Figure 13. Investissements par km de réseau en fonction des accidents corporels à éviter
Figure 13. Investissements par km de réseau en fonction des accidents corporels à éviter

Tout s’est passé comme si le gouvernement avait réussi son pari en étant victime de la même illusion d’optique que celle créée par le graphique précédent. Si, celui-ci, fait apparaître les autoroutes comme le lieu le plus « rentable » en investissement de sécurité, c’est par construction. Comme le réseau autoroutier est beaucoup plus réduit que les autres réseaux, le croisement entre investissement par kilomètre de réseau et nombre total d’accidents à supprimer donne forcément une pente très forte à la droite concernant les autoroutes. C’est bien une illusion d’optique. Mais elle révèle une évidence. Parce que les finances publiques sont limitées et que les exigences médiatiques l’imposent, il est beaucoup plus facile de se focaliser sur les voies rapides et à fort trafic. Ce faisant, les résultats ont été bien supérieurs à ce que l’on pouvait raisonnablement attendre. Une sorte d’effet de percolation a eu lieu. La réduction des excès de vitesse sur les autoroutes s’est reportée dans les comportements sur les routes et il en a résulté un effet mécanique global sur l’insécurité. Preuve s’il en était que les préférences individuelles étaient, sans doute, prêtes à se ranger aux préférences tutélaires de plus en plus manifestes vis-à-vis de l’insécurité routière.

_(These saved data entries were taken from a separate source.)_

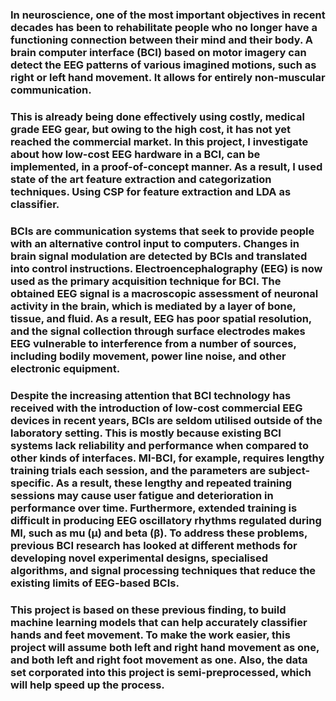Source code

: ### In neuroscience, one of the most important objectives in recent decades has been to rehabilitate people who no longer have a functioning connection between their mind and their body. A brain computer interface (BCI) based on motor imagery can detect the EEG patterns of various imagined motions, such as right or left hand movement. It allows for entirely non-muscular communication.
### This is already being done effectively using costly, medical grade EEG gear, but owing to the high cost, it has not yet reached the commercial market. In this project, I investigate about how low-cost EEG hardware in a BCI, can be implemented, in a proof-of-concept manner. As a result, I used state of the art feature extraction and categorization techniques. Using CSP for feature extraction and LDA as classifier.
### BCIs are communication systems that seek to provide people with an alternative control input to computers. Changes in brain signal modulation are detected by BCIs and translated into control instructions. Electroencephalography (EEG) is now used as the primary acquisition technique for BCI. The obtained EEG signal is a macroscopic assessment of neuronal activity in the brain, which is mediated by a layer of bone, tissue, and fluid. As a result, EEG has poor spatial resolution, and the signal collection through surface electrodes makes EEG vulnerable to interference from a number of sources, including bodily movement, power line noise, and other electronic equipment.
### Despite the increasing attention that BCI technology has received with the introduction of low-cost commercial EEG devices in recent years, BCIs are seldom utilised outside of the laboratory setting. This is mostly because existing BCI systems lack reliability and performance when compared to other kinds of interfaces. MI-BCI, for example, requires lengthy training trials each session, and the parameters are subject-specific. As a result, these lengthy and repeated training sessions may cause user fatigue and deterioration in performance over time. Furthermore, extended training is difficult in producing EEG oscillatory rhythms regulated during MI, such as mu (μ) and beta (β). To address these problems, previous BCI research has looked at different methods for developing novel experimental designs, specialised algorithms, and signal processing techniques that reduce the existing limits of EEG-based BCIs.
### This project is based on these previous finding, to build  machine learning models that can help accurately classifier hands and feet movement. To make the work easier, this project will assume both left and right hand movement as one, and both left and right foot movement as one. Also, the data set corporated into this project is semi-preprocessed, which will help speed up the process.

Cette démarche permet de montrer que le calcul économique, par le biais d’une analyse coûts-avantages, peut orienter les investissements de telle sorte que les fonds alloués le soit de manière efficace, mais quant aucun cas il ne dicte les décisions. Dans le même esprit, regardons maintenant comment le calcul économique peut aider la puissance publique à orienter des investissements en faveur de la sécurité routière sur les véhicules, dans des systèmes de sécurité embarqués à leur bord.

Notes
30.

Les investissements en la matière sont nombreux et variés. Nous pouvons citer, à titre d’exemple, la mise en place de ronds points, de barrières de sécurité, de ralentisseurs, de revêtements adhérents, de radars automatiques, etc.